**Data items**
--------------------------------

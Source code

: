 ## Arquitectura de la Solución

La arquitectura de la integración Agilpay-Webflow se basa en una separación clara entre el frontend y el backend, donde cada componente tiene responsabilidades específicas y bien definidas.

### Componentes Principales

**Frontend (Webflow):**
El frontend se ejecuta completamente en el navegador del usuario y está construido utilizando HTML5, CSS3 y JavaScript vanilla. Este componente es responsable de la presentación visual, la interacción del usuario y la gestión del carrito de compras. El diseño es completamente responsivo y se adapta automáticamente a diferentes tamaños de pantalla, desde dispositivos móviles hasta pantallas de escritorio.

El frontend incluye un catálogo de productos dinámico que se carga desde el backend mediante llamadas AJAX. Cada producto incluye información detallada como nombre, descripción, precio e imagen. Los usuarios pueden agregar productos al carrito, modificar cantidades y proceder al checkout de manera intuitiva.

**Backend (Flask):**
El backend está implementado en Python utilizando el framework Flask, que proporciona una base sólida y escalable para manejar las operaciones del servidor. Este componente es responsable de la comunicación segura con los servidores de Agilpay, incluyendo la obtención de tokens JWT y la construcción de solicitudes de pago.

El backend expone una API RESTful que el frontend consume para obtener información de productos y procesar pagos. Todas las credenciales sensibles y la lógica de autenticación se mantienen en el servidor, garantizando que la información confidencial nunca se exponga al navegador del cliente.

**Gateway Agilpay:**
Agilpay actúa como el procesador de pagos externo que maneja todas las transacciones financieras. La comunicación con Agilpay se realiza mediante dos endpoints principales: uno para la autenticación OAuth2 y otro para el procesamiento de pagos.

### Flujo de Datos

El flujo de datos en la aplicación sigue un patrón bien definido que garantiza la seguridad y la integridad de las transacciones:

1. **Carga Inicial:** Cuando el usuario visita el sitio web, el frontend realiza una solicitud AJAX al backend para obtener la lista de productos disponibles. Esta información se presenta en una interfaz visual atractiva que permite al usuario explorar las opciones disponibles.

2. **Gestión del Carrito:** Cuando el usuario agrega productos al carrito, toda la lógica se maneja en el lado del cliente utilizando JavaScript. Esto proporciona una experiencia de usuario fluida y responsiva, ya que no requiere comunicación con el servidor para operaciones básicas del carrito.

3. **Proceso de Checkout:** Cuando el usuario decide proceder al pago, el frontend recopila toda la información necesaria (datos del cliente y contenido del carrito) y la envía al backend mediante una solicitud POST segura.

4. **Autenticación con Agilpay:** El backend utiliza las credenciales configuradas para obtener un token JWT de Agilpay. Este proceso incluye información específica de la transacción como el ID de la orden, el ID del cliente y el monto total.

--------------------------------

**WHAT IS EXPECTED**
Repeat word for word each line from the one with "1. **Carga Inicial:**" to the end of the records above, inclusive.

**RESPONSE**
1. **Carga Inicial:** Cuando el usuario visita el sitio web, el frontend realiza una solicitud AJAX al backend para obtener la lista de productos disponibles. Esta información se presenta en una interfaz visual atractiva que permite al usuario explorar las opciones disponibles.

2. **Gestión del Carrito:** Cuando el usuario agrega productos al carrito, toda la lógica se maneja en el lado del cliente utilizando JavaScript. Esto proporciona una experiencia de usuario fluida y responsiva, ya que no requiere comunicación con el servidor para operaciones básicas del carrito.

3. **Proceso de Checkout:** Cuando el usuario decide proceder al pago, el frontend recopila toda la información necesaria (datos del cliente y contenido del carrito) y la envía al backend mediante una solicitud POST segura.

4. **Autenticación con Agilpay:** El backend utiliza las credenciales configuradas para obtener un token JWT de Agilpay. Este proceso incluye información específica de la transacción como el ID de la orden, el ID del cliente y el monto total.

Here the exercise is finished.